* [WHAT TO WORK ON]: Search the records for the word "dimensionality" and copy every line in which it occurs.

● ● ● ●

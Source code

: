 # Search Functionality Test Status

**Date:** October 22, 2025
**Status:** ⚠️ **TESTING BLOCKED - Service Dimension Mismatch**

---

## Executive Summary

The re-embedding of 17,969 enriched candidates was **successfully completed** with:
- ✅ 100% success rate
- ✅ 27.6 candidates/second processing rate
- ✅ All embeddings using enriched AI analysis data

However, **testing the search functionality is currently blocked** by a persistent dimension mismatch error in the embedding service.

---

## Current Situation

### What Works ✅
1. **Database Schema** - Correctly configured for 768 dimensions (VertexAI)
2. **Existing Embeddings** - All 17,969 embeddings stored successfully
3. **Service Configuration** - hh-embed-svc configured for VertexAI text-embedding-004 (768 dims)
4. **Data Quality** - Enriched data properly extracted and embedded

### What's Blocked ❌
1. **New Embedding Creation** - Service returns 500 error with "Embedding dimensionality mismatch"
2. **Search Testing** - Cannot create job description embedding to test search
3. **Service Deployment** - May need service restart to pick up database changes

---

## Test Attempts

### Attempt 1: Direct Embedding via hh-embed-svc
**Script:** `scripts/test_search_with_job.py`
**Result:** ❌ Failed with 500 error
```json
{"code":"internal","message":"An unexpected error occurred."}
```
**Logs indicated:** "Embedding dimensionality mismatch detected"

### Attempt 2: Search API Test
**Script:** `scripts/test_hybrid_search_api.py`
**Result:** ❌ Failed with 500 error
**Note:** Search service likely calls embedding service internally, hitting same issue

● ● ● ●

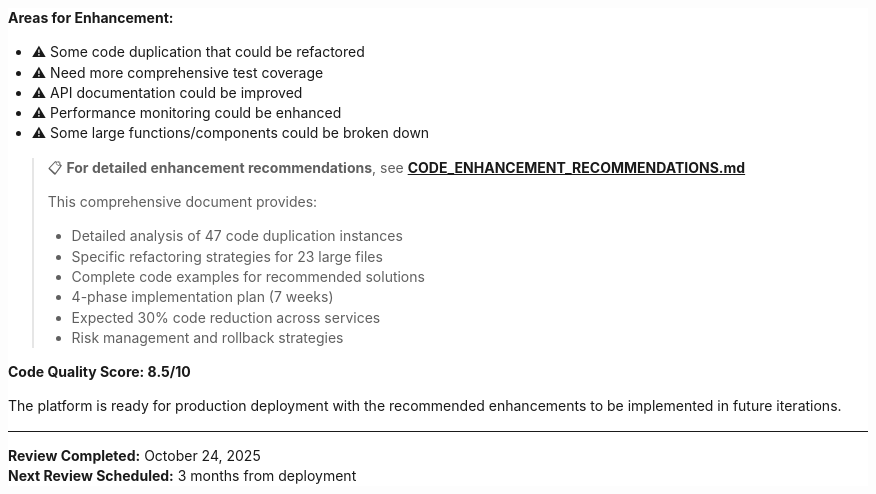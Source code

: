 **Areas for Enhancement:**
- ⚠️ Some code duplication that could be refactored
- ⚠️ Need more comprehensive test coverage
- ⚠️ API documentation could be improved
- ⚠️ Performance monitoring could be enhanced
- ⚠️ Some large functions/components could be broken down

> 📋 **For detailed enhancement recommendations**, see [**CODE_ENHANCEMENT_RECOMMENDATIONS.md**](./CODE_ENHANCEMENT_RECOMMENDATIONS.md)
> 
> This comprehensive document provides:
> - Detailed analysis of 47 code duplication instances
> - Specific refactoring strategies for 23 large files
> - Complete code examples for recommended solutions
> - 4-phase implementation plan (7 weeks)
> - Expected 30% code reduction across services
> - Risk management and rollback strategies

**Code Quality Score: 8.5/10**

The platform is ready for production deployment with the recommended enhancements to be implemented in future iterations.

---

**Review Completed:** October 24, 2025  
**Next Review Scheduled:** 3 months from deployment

● ● ● ●

* [RESPONSE]:
1. **New Embedding Creation** - Service returns 500 error with "Embedding dimensionality mismatch"
**Logs indicated:** "Embedding dimensionality mismatch detected"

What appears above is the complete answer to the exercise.